A Faso Deguste, un restaurateur qui sert dans quelques services de la place à Ouagadougou, on estime que cette décision confirme une tendance qui est déjà en cours, notamment au niveau de la boisson: «Depuis quelque temps, certains services demandent exclusivement des boissons locales à leurs pauses-café et déjeuner».
Cependant, les prestataires ont quelques appréhensions.
Si pour les amuse-bouches, la responsable de Faso Deguste ne trouve pas d’inconvénient à tenir son cahier des charges, elle pense que des réajustements vont s’opérer dans les menus avec l’introduction de nouvelles recettes. Sa crainte principale: avec les mets locaux, il sera difficile d’honorer certaines commandes subites à cause des temps de cuisson.
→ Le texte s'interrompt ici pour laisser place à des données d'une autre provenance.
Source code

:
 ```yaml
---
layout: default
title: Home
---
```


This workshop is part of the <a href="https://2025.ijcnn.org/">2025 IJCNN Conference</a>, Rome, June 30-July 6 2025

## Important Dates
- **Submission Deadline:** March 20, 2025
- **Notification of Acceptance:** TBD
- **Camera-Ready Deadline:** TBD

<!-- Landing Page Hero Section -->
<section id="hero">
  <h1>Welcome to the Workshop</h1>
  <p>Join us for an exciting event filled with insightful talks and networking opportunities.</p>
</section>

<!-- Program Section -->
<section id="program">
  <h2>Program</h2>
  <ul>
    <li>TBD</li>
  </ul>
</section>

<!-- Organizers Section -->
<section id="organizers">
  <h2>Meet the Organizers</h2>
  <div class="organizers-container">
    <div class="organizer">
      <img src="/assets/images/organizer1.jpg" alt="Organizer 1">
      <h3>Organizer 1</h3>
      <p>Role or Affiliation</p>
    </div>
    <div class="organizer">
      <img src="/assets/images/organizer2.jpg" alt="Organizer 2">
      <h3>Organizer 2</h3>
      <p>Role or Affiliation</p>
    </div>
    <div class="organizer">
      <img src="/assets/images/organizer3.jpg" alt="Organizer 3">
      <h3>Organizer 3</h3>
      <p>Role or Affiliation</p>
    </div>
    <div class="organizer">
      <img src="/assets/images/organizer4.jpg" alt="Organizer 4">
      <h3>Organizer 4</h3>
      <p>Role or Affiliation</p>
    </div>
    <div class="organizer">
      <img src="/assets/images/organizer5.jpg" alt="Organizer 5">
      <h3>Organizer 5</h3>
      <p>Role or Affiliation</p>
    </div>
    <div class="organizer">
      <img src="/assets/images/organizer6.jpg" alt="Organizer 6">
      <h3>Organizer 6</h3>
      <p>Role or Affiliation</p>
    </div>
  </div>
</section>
En ce qui concerne le montant des prestations, cette dernière pense qu’il n’y aura pas de variations importantes.
Tel n’est pas le cas pour cette autre restauratrice «Roaming Restaurant» qui pense que si la demande est forte, les prix d’acquisition des produits locaux entrant dans la composition des mets vont grimper. Elle cite en exemple la difficulté pour avoir le pain de signe pour en faire du jus.
A Kalina Services, c’est la saisonnalité des produits locaux qui inquiète. Les menus seront fonction de la disponibilité des produits du cru et cela peut jouer sur le prix des prestations.